The following terms are used in pharmaceutical management.
- Bid: A bid is document prepared in response to an expression of procurement needs (also known as a tender).
- Cold chain: The distribution system used for the storage and transport of pharmaceuticals that require refrigeration (e.g., certain vaccines) is called a cold chain. In some countries a formal cold chain is also managed through a vertical program such as an immunization program (e.g., Expanded Programme on Immunization [EPI]).
- Essential medicines: The World Health Organization (WHO) defines essential medicines as the limited number of medicines that satisfy the needs of the majority of the population and that should be available at all times. Countries often publish a national essential medicines list (NEML) that identifies the medicines considered to be most important and relevant for the public health needs of that population.
- Kits: Kits are standardized packages of essential medicines and supplies that are delivered to the facility. Type and quantities of contents are determined by expected utilization rates for predefined services. Kits are generally part of a push distribution system that does not use requisitions.
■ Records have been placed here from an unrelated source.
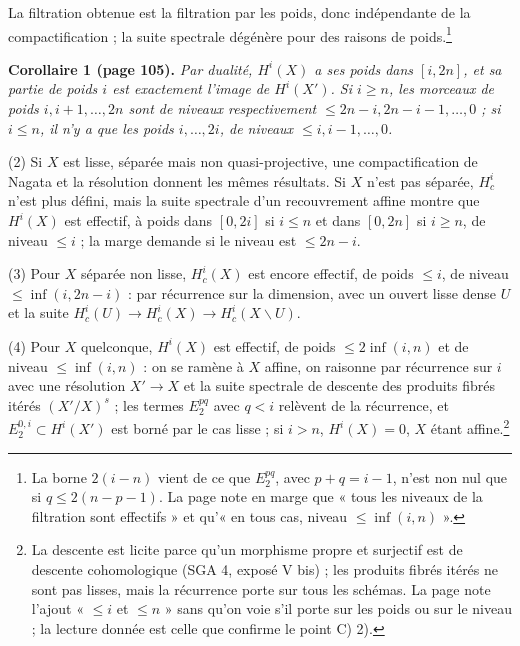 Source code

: \documentclass[11pt,a4paper]{article}
\begin{document}
La filtration obtenue est la filtration par les poids, donc indépendante de la
compactification ; la suite spectrale dégénère pour des raisons de
poids.\footnote{La borne $2(i-n)$ vient de ce que $E_{2}^{pq}$, avec $p + q =
i-1$, n'est non nul que si $q \leqslant 2(n-p-1)$. La page note en marge que
« tous les niveaux de la filtration sont effectifs » et qu'« en tous cas, niveau
$\leqslant \inf(i, n)$ ».}

\textbf{Corollaire 1 (page 105).} \emph{Par dualité, $H^{i}(X)$ a ses poids dans
$[i, 2n]$, et sa partie de poids $i$ est exactement l'image de $H^{i}(X')$. Si
$i \geqslant n$, les morceaux de poids $i, i+1, \ldots, 2n$ sont de niveaux
respectivement $\leqslant 2n-i, 2n-i-1, \ldots, 0$ ; si $i \leqslant n$, il n'y a
que les poids $i, \ldots, 2i$, de niveaux $\leqslant i, i-1, \ldots, 0$.}

(2) Si $X$ est lisse, séparée mais non quasi-projective, une compactification de
Nagata et la résolution donnent les mêmes résultats. Si $X$ n'est pas séparée,
$H^{i}_{c}$ n'est plus défini, mais la suite spectrale d'un recouvrement affine
montre que $H^{i}(X)$ est effectif, à poids dans $[0, 2i]$ si $i \leqslant n$ et
dans $[0, 2n]$ si $i \geqslant n$, de niveau $\leqslant i$ ; la marge demande si le
niveau est $\leqslant 2n-i$.

(3) Pour $X$ séparée non lisse, $H^{i}_{c}(X)$ est encore effectif, de poids
$\leqslant i$, de niveau $\leqslant \inf(i, 2n-i)$ : par récurrence sur la dimension,
avec un ouvert lisse dense $U$ et la suite $H^{i}_{c}(U) \to H^{i}_{c}(X) \to
H^{i}_{c}(X \smallsetminus U)$.

(4) Pour $X$ quelconque, $H^{i}(X)$ est effectif, de poids $\leqslant 2\inf(i, n)$
et de niveau $\leqslant \inf(i, n)$ : on se ramène à $X$ affine, on raisonne par
récurrence sur $i$ avec une résolution $X' \to X$ et la suite spectrale de
descente des produits fibrés itérés $(X'/X)^{s}$ ; les termes $E_{2}^{pq}$ avec
$q < i$ relèvent de la récurrence, et $E_{2}^{0,i} \subset H^{i}(X')$ est borné
par le cas lisse ; si $i > n$, $H^{i}(X) = 0$, $X$ étant affine.\footnote{La
descente est licite parce qu'un morphisme propre et surjectif est de descente
cohomologique (SGA 4, exposé V bis) ; les produits fibrés itérés ne sont pas
lisses, mais la récurrence porte sur tous les schémas. La page note l'ajout
« $\leqslant i$ et $\leqslant n$ » sans qu'on voie s'il porte sur les poids ou sur
le niveau ; la lecture donnée est celle que confirme le point C) 2).}
\end{document}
- Lead time: The time needed to prepare bids, the time required to make an award and place an order, the time required to receive the delivery, and the time between receipt and payment are all defined as lead time.
- Pharmaceuticals: The term pharmaceuticals encompasses medicinal products, vaccines, contraceptives, diagnostics, and medical supplies.
- Push/pull systems: Push and pull are two types of distribution systems. In push systems, quantities of supplies and the schedule for their delivery to facilities are determined at a higher (usually central) level with little to no input from lower levels. In pull systems, facilities provide information on actual consumption and needs estimates to higher levels.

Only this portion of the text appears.